* [TASK]
For the material below, return exactly the lines starting at the line containing "After training, the" and ending at the line containing "Iman Malik, Carl", both ends included, and no others.

_ _ _

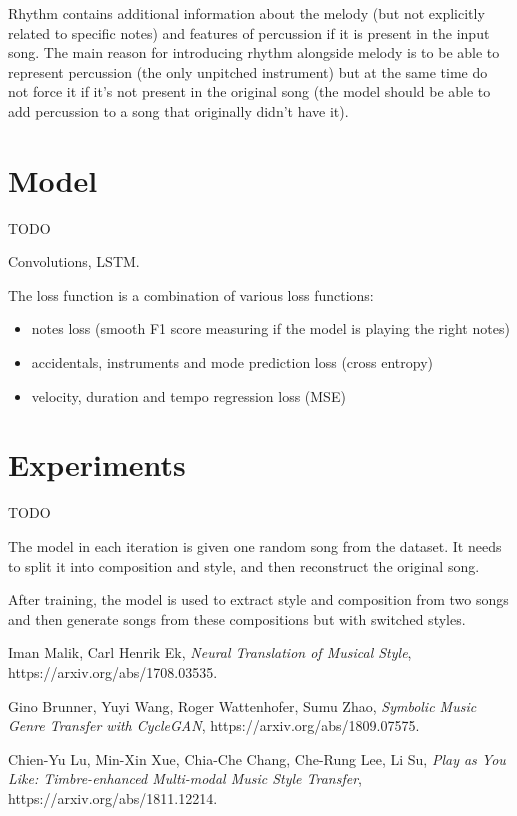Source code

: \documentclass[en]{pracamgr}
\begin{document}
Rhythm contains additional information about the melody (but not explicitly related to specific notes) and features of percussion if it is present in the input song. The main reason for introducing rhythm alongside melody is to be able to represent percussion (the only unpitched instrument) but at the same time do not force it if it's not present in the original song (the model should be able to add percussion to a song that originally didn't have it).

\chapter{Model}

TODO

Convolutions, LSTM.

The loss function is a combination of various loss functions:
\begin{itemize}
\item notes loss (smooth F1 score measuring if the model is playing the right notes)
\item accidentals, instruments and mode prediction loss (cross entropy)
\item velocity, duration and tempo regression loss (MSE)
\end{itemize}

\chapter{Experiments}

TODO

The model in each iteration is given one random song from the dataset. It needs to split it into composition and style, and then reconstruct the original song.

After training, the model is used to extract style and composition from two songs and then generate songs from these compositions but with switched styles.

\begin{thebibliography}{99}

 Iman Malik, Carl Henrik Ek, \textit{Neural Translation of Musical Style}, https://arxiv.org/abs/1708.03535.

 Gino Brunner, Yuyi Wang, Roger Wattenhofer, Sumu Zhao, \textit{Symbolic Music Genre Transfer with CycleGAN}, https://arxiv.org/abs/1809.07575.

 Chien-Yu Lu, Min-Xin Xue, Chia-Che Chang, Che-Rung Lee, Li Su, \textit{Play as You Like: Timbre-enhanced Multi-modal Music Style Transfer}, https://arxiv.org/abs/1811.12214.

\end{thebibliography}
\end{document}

_ _ _

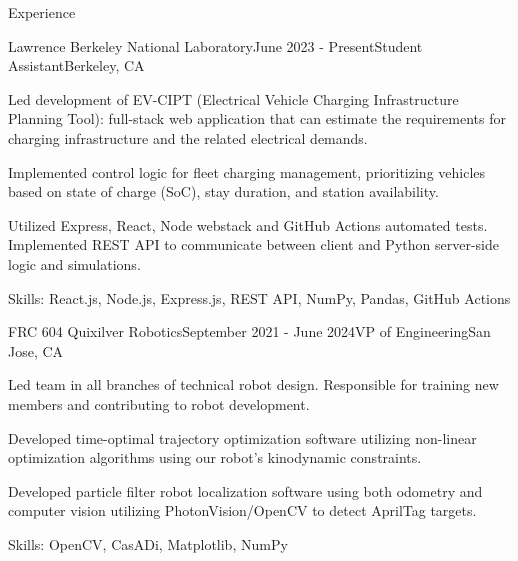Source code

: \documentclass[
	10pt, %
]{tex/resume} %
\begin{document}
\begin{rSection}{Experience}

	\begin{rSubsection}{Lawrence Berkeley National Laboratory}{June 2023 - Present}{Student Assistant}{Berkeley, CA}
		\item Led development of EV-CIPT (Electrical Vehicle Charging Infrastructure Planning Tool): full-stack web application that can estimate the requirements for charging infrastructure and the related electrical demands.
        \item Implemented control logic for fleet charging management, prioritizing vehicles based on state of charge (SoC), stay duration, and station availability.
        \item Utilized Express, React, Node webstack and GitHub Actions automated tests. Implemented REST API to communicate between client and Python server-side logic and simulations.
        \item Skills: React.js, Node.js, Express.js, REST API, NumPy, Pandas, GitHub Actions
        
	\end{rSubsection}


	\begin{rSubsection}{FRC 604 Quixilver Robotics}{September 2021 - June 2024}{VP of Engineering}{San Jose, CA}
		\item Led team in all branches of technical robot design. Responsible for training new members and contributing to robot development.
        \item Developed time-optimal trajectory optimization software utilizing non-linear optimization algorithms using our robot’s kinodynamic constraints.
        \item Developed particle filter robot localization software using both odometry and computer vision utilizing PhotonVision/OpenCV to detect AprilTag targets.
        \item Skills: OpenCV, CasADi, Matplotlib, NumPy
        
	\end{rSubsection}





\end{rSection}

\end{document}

_ _ _

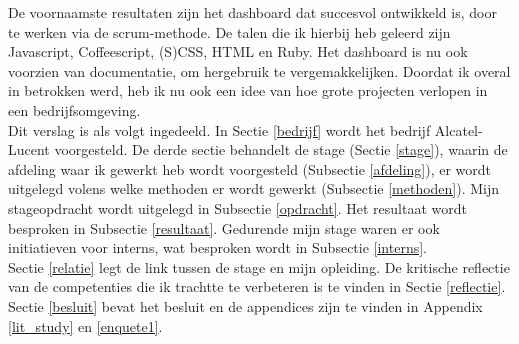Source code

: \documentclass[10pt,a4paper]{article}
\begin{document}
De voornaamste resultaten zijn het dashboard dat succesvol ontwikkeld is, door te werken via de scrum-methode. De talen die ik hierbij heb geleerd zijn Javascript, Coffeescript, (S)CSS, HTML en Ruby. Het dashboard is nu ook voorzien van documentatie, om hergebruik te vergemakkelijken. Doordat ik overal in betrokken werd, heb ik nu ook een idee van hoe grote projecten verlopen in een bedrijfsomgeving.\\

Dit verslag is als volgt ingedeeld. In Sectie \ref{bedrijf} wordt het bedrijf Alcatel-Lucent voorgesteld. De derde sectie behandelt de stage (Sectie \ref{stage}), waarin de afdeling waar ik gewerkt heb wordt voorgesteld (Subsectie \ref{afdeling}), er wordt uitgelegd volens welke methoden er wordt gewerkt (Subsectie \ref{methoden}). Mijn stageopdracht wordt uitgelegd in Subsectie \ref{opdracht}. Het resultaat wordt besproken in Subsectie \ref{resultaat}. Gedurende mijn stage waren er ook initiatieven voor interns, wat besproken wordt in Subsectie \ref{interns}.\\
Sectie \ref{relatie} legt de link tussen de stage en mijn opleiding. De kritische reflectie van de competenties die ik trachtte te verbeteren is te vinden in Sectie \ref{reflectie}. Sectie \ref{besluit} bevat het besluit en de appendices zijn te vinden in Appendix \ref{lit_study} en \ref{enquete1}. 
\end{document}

_ _ _

* [RESPONSE FOR THIS EXERCISE]
After training, the model is used to extract style and composition from two songs and then generate songs from these compositions but with switched styles.

\begin{thebibliography}{99}

 Iman Malik, Carl Henrik Ek, \textit{Neural Translation of Musical Style}, https://arxiv.org/abs/1708.03535.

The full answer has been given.